Based on my experience, scores of acquaintances, and my reading, the gay man doesn’t become gay at puberty or by choice. Studies show no relationship between the presence of gay peers or homosexual parents and becoming homosexual. Conversion therapy and mistreatment to force change all result in even more psychological damage. Genetic studies implicate heredity – identical twins are more likely to be homosexual than fraternal twins. Intra-uterine factors have also been implicated. Furthermore, like humans, many other species exhibit homosexual coupling. As a result, after decades of careful study, the American Psychiatric Association delisted homosexuality from their list of mental illnesses forty years ago this year.
Pointing out that no child has power to shape his sexuality is only one part of neutralizing stigma and prejudice. The other half is identifying where such notions arise and questioning their validity. I grew up multi-racial – having features from Indian ancestry, but having a white grandmother and black grandfather. I feel it has made me both aware of, and sensitive to, the dynamics among races, both historically and in my household as a child. The psychological and social after-effects of colonialism were important dynamics in my family that I now appreciate.
The Portuguese were the first Europeans to record contact with innumerable African tribes and described the ubiquity of same-sex practices throughout the continent. They reported male-male sex, female-female marriage and female kings and male wives, wearing male and female attire, respectively. These historical observations illustrate how completely we have been severed from our ancestry. Gender and sex are very fluid, and it is only in the recent past that we have embraced intolerant attitudes. Murray and Roscoe’s Boy-Wives and Female Husbands: Studies in African Homosexualities is a good review of this topic.
These attitudes make the gay Guyanese very vulnerable. I was. Not because of any fault of his, but because Guyanese society adheres to prejudices that were impressed upon it, and refuses to objectively evaluate them.

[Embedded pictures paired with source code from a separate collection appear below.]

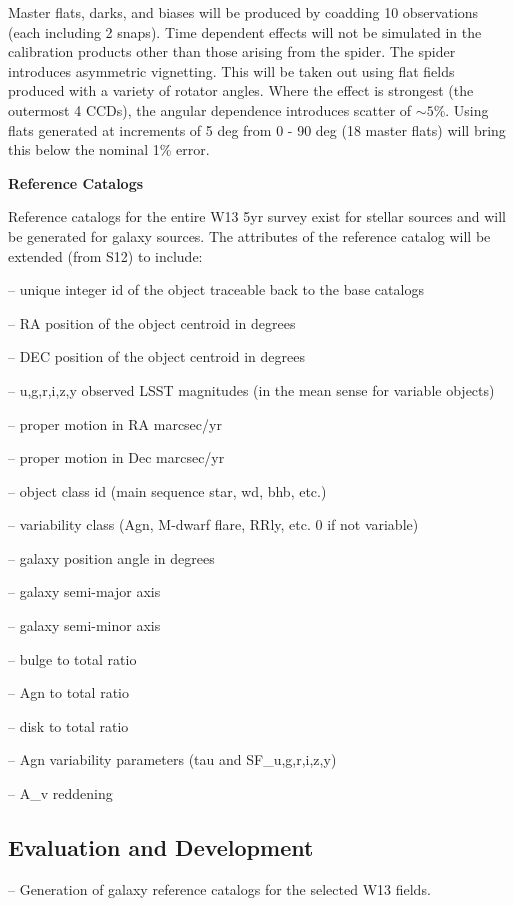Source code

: \documentclass[prd, nofootinbib, floatfix, 11pt,tightenlines,times]{article}
\begin{document}
Master flats, darks, and biases will be produced by coadding 10
observations (each including 2 snaps).  Time dependent effects will not be
simulated in the calibration products other than those arising from
the spider. The spider introduces asymmetric vignetting.  This will be
taken out using flat fields produced with a variety of rotator angles.
Where the effect is strongest (the outermost 4 CCDs), the angular
dependence introduces scatter of $\sim 5$\%.  Using flats generated at
increments of 5 deg from 0 - 90 deg (18 master flats) will bring this
below the nominal 1\% error.


{\bf Reference Catalogs}

Reference catalogs for the entire W13 5yr survey exist for stellar sources
and will be generated for galaxy sources. The attributes of the
reference catalog will be extended (from S12) to include:

-- unique integer id of the object traceable back to the base catalogs

-- RA position of the object centroid in degrees

-- DEC position of the object centroid in degrees

-- {u,g,r,i,z,y} observed LSST magnitudes (in the mean sense for variable objects)

-- proper motion in RA marcsec/yr

-- proper motion in Dec marcsec/yr

-- object class id (main sequence star, wd, bhb, etc.)

-- variability class (Agn, M-dwarf flare, RRly, etc.  0 if not variable)

-- galaxy position angle in degrees 

-- galaxy semi-major axis 

-- galaxy semi-minor axis

-- bulge to total ratio

-- Agn to total ratio

-- disk to total ratio

-- Agn variability parameters (tau and SF\_{u,g,r,i,z,y})

-- A\_v reddening 

\subsection{Evaluation and Development}

-- Generation of galaxy reference catalogs for the selected W13 fields.
\end{document}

I’ve described my own insufferable life at the hands of these prejudices and stigma, and how they impacted me. They still do.
What is a mother and father to do to prevent his or her child from being inflicted with such psychological wounds? Be cognisant of your child. Be brave. Use the internet to educate yourself on how to be accepting and validating. Be aware of your prejudices and avoid putting your shame onto your son. Make home a place of acceptance and love, and seek a supportive environment outside.
Contact local human rights organisations that can advise you and your son on how to find a wholesome support group. Groups provide many therapeutic dynamics such as self-acceptance by other group members, insight into one’s circumstance from shared experiences and vicarious learning, identification with the group, catharsis of emotional frustrations and instillation of hope, among others. These factors break the onus of shame, isolation and invalidation.
As the face of Guyana changes, I feel an inclusive attitude is important to stymie continued friction. Acceptance of all Guyanese is necessary for that to occur, and accepting sexual diversity is of central importance because sexual minorities are most vulnerable. Accepting the reality that some sons will be gay, but still need educated, loving and validating parents takes a community effort. It is in this effort I see progress.